DIRECT AND VICARIOUS LIABILITY FOR SELF-EMPLOYED MEDICAL PRACTITIONERS WORKING WITHIN A PRACTICE: CLAIMANT SUCCESSFUL IN HER ARGUMENTS
I am grateful to Heather Owen from the Dental Law Partnership for sending me a copy of the decision of HHJ Harrison in Breakingbury -v- Croad (Cardiff County Court 19th April 2021), a copy of which is available here Breakingbury v Croad Judgment (1). The judgment deals with issues of direct and vicarious liability of a dental practice for self-employed dentists working within that practice. It also deals with the issue of limitation and date of knowledge.
The claimant brought an action for negligence in relation to dental treatment. The work was carried out between 2008 – 2012. The work had been done at a dental practice. At the time in question the defendant had retired as a dentist (having retired in 2000) but complied with his contractual relationship with the Local Health Board by a series of associate dentists working within the practice umbrella.
THE ISSUE: WAS THE DEFENDANT LIABLE FOR THE ASSOCIATE DENTISTS?
The defendant denied liability on the grounds that the dentists that carried out the work were all self-employed. The defendant also pleaded limitation.
LIABILITY FOR THE “SELF-EMPLOYED” DENTISTS
The judge found that the practice was liable for the negligence of the dentists that did the work.
The judge found that:
- The defendant owed a non-delegable duty of care, akin to the principles set out in Woodland -v- Swimming Teachers Association (2014) AC 537.
- The claimant regarded herself as a patient of the “practice”, not any individual dentist. She did not choose which dentist to deal with and when a dentist moved on she was allocated a new dentist by the practice.
- When she had to make a payment the claimant paid the practice and not any individual dentist.
- The claimant had no control over who did the work, it was all done by the practice.
- The allegations of negligence related to a central function of the practice.
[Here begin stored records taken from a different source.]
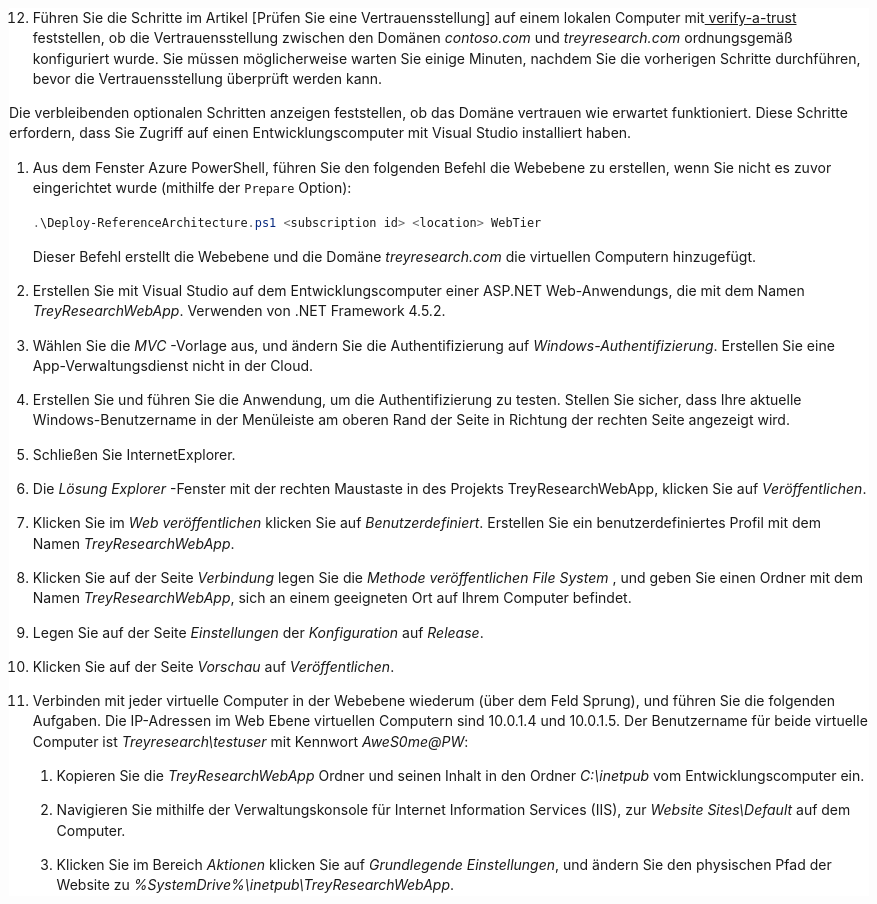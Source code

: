 12. Führen Sie die Schritte im Artikel [Prüfen Sie eine Vertrauensstellung] auf einem lokalen Computer mit[ verify-a-trust] feststellen, ob die Vertrauensstellung zwischen den Domänen *contoso.com* und *treyresearch.com* ordnungsgemäß konfiguriert wurde. Sie müssen möglicherweise warten Sie einige Minuten, nachdem Sie die vorherigen Schritte durchführen, bevor die Vertrauensstellung überprüft werden kann.

Die verbleibenden optionalen Schritten anzeigen feststellen, ob das Domäne vertrauen wie erwartet funktioniert. Diese Schritte erfordern, dass Sie Zugriff auf einen Entwicklungscomputer mit Visual Studio installiert haben.

1.  Aus dem Fenster Azure PowerShell, führen Sie den folgenden Befehl die Webebene zu erstellen, wenn Sie nicht es zuvor eingerichtet wurde (mithilfe der `Prepare` Option):

    ```powershell
    .\Deploy-ReferenceArchitecture.ps1 <subscription id> <location> WebTier
    ```

    Dieser Befehl erstellt die Webebene und die Domäne *treyresearch.com* die virtuellen Computern hinzugefügt.

2. Erstellen Sie mit Visual Studio auf dem Entwicklungscomputer einer ASP.NET Web-Anwendungs, die mit dem Namen *TreyResearchWebApp*. Verwenden von .NET Framework 4.5.2.

3. Wählen Sie die *MVC* -Vorlage aus, und ändern Sie die Authentifizierung auf *Windows-Authentifizierung*. Erstellen Sie eine App-Verwaltungsdienst nicht in der Cloud.

3. Erstellen Sie und führen Sie die Anwendung, um die Authentifizierung zu testen. Stellen Sie sicher, dass Ihre aktuelle Windows-Benutzername in der Menüleiste am oberen Rand der Seite in Richtung der rechten Seite angezeigt wird.

4. Schließen Sie InternetExplorer.

5. Die *Lösung Explorer* -Fenster mit der rechten Maustaste in des Projekts TreyResearchWebApp, klicken Sie auf *Veröffentlichen*.

6. Klicken Sie im *Web veröffentlichen* klicken Sie auf *Benutzerdefiniert*. Erstellen Sie ein benutzerdefiniertes Profil mit dem Namen *TreyResearchWebApp*.

7. Klicken Sie auf der Seite *Verbindung* legen Sie die *Methode veröffentlichen* *File System* , und geben Sie einen Ordner mit dem Namen *TreyResearchWebApp*, sich an einem geeigneten Ort auf Ihrem Computer befindet.

8. Legen Sie auf der Seite *Einstellungen* der *Konfiguration* auf *Release*.

9. Klicken Sie auf der Seite *Vorschau* auf *Veröffentlichen*.

10. Verbinden mit jeder virtuelle Computer in der Webebene wiederum (über dem Feld Sprung), und führen Sie die folgenden Aufgaben. Die IP-Adressen im Web Ebene virtuellen Computern sind 10.0.1.4 und 10.0.1.5. Der Benutzername für beide virtuelle Computer ist *Treyresearch\testuser* mit Kennwort *AweS0me@PW*:

    1. Kopieren Sie die *TreyResearchWebApp* Ordner und seinen Inhalt in den Ordner *C:\inetpub* vom Entwicklungscomputer ein.

    2. Navigieren Sie mithilfe der Verwaltungskonsole für Internet Information Services (IIS), zur *Website Sites\Default* auf dem Computer.

    3. Klicken Sie im Bereich *Aktionen* klicken Sie auf *Grundlegende Einstellungen*, und ändern Sie den physischen Pfad der Website zu *%SystemDrive%\inetpub\TreyResearchWebApp*.


[resource-manager-overview]: ../azure-resource-manager/resource-group-overview.md
[adfs]: ./guidance-identity-adfs.md
[adds-extend-domain]: ./guidance-identity-adds-extend-domain.md
[extending-ad-to-azure]: ./guidance-identity-adds-extend-domain.md
[implementing-aad]: ./guidance-identity-aad.md
[implementing-a-multi-tier-architecture-on-Azure]: ./guidance-compute-n-tier-vm.md
[implementing-a-secure-hybrid-network-architecture-with-internet-access]: ./guidance-iaas-ra-secure-vnet-dmz.md
[implementing-a-secure-hybrid-network-architecture]: ./guidance-iaas-ra-secure-vnet-hybrid.md
[implementing-a-hybrid-network-architecture-with-vpn]: ./guidance-hybrid-network-vpn.md
[running-VMs-for-an-N-tier-architecture-on-Azure]: ./guidance-compute-n-tier-vm.md
[azure-vpn-gateway]: https://azure.microsoft.com/documentation/articles/vpn-gateway-about-vpngateways/
[azure-expressroute]: https://azure.microsoft.com/documentation/articles/expressroute-introduction/
[ad-azure-guidelines]: https://msdn.microsoft.com/library/azure/jj156090.aspx
[standby-operations-masters]: https://technet.microsoft.com/library/cc794737(v=ws.10).aspx
[best_practices_ad_password_policy]: https://technet.microsoft.com/magazine/ff741764.aspx
[monitoring_ad]: https://msdn.microsoft.com/library/bb727046.aspx
[microsoft_systems_center]: https://www.microsoft.com/server-cloud/products/system-center-2016/
[creating-forest-trusts]: https://technet.microsoft.com/library/cc816810(v=ws.10).aspx
[creating-external-trusts]: https://technet.microsoft.com/library/cc816837(v=ws.10).aspx
[naming-conventions]: ./guidance-naming-conventions.md
[azure-powershell-download]: https://azure.microsoft.com/documentation/articles/powershell-install-configure/
[hybrid-azure-on-prem-vpn]: ./guidance-hybrid-network-vpn.md
[verify-a-trust]: https://technet.microsoft.com/library/cc753821.aspx
[netdom]: https://technet.microsoft.com/library/cc835085.aspx
[solution-script]: https://raw.githubusercontent.com/mspnp/reference-architectures/master/guidance-identity-adds-trust/Deploy-ReferenceArchitecture.ps1
[on-premises-folder]: https://github.com/mspnp/reference-architectures/tree/master/guidance-identity-adds-trust/parameters/onpremise
[on-premises-vnet-parameters]: https://raw.githubusercontent.com/mspnp/reference-architectures/master/guidance-identity-adds-trust/parameters/onpremise/virtualNetwork.parameters.json
[on-premises-virtualmachines-adds-parameters]: https://raw.githubusercontent.com/mspnp/reference-architectures/master/guidance-identity-adds-trust/parameters/onpremise/virtualMachines-adds.parameters.json
[on-premises-virtualnetworkgateway-parameters]: https://raw.githubusercontent.com/mspnp/reference-architectures/master/guidance-identity-adds-trust/parameters/onpremise/virtualNetworkGateway.parameters.json
[on-premises-connection-parameters]: https://github.com/mspnp/reference-architectures/blob/master/guidance-identity-adds-trust/parameters/onpremise/connection.parameters.json
[incoming-trust]: https://raw.githubusercontent.com/mspnp/reference-architectures/master/guidance-identity-adds-trust/extensions/incoming-trust.ps1
[outgoing-trust]: https://raw.githubusercontent.com/mspnp/reference-architectures/master/guidance-identity-adds-trust/extensions/outgoing-trust.ps1
[azure-folder]: https://github.com/mspnp/reference-architectures/tree/master/guidance-identity-adds-trust/parameters/azure
[vnet-parameters]: https://raw.githubusercontent.com/mspnp/reference-architectures/master/guidance-identity-adds-trust/parameters/azure/virtualNetwork.parameters.json
[virtualmachines-adds-parameters]: https://raw.githubusercontent.com/mspnp/reference-architectures/master/guidance-identity-adds-trust/parameters/azure/virtualMachines-adds.parameters.json
[add-adds-domain-controller-parameters]: https://raw.githubusercontent.com/mspnp/reference-architectures/master/guidance-identity-adds-trust/parameters/azure/add-adds-domain-controller.parameters.json
[virtualnetworkgateway-parameters]: https://raw.githubusercontent.com/mspnp/reference-architectures/master/guidance-identity-adds-trust/parameters/azure/virtualNetwork.parameters.json
[dmz-private-parameters]: https://raw.githubusercontent.com/mspnp/reference-architectures/master/guidance-identity-adds-trust/parameters/azure/dmz-private.parameters.json
[dmz-public-parameters]: https://raw.githubusercontent.com/mspnp/reference-architectures/master/guidance-identity-adds-trust/parameters/azure/dmz-public.parameters.json
[loadBalancer-web-parameters]: https://raw.githubusercontent.com/mspnp/reference-architectures/master/guidance-identity-adds-trust/parameters/azure/loadBalancer-web.parameters.json
[loadBalancer-biz-parameters]: https://raw.githubusercontent.com/mspnp/reference-architectures/master/guidance-identity-adds-trust/parameters/azure/loadBalancer-biz.parameters.json
[loadBalancer-data-parameters]: https://raw.githubusercontent.com/mspnp/reference-architectures/master/guidance-identity-adds-trust/parameters/azure/loadBalancer-data.parameters.json
[virtualMachines-mgmt-parameters]: https://raw.githubusercontent.com/mspnp/reference-architectures/master/guidance-identity-adds-trust/parameters/azure/virtualMachines-mgmt.parameters.json
[web-vm-domain-join-parameters]: https://raw.githubusercontent.com/mspnp/reference-architectures/master/guidance-identity-adds-trust/parameters/azure/web-vm-domain-join.parameters.json
[solution-components]: [#solution_components]
[0]: ./media/guidance-identity-aad-resource-forest/figure1.png "Secure Hybrid Netzwerkarchitektur mit separaten AD-Domänen"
- The judge was unable to conclude that the associate dentists that did the work were in business on their own account.
- There was sufficient control of the practice over the dentists for this to be regarded as “akin to employment”.
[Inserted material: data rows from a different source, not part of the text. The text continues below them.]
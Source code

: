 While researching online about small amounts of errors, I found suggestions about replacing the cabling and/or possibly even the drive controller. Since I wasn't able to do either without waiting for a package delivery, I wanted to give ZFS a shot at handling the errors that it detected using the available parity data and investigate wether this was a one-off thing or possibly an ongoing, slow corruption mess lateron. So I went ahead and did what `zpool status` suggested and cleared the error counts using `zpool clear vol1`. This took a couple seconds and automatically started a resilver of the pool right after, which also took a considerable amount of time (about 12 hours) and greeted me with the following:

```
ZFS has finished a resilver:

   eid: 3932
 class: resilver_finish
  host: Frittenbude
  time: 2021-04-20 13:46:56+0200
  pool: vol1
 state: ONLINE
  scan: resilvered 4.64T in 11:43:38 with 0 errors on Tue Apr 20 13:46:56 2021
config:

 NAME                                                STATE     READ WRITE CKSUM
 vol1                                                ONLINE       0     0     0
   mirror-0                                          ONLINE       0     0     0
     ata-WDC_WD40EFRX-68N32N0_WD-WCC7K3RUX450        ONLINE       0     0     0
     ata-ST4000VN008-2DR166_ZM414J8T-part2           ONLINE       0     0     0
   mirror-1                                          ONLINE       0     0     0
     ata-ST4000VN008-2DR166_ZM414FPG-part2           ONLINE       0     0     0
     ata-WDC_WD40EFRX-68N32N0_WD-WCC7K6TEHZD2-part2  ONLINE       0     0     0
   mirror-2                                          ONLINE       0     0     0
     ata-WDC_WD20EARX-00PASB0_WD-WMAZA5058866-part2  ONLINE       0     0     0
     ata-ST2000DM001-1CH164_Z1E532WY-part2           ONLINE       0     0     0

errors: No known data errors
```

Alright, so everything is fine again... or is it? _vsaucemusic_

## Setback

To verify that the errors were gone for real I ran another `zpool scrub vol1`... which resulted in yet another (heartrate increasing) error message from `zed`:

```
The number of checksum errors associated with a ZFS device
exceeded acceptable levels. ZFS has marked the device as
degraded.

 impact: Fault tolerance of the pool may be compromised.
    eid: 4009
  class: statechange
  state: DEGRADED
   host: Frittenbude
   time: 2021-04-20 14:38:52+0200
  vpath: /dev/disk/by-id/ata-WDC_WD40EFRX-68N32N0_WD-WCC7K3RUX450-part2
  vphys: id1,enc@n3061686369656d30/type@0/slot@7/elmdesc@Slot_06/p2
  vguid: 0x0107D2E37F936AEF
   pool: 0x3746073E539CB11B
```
The judge rejected the argument that the action was statute barred. The negligence occurred as part of ongoing treatment and the claimant regularly returned to the practice.
The judge found that, in any event, if it had been necessary he would have exercised his discretion under S.33 of the Limitation Act 1980 to allow the claim to continue. A fair trial of the issue of liability and quantum could still take place.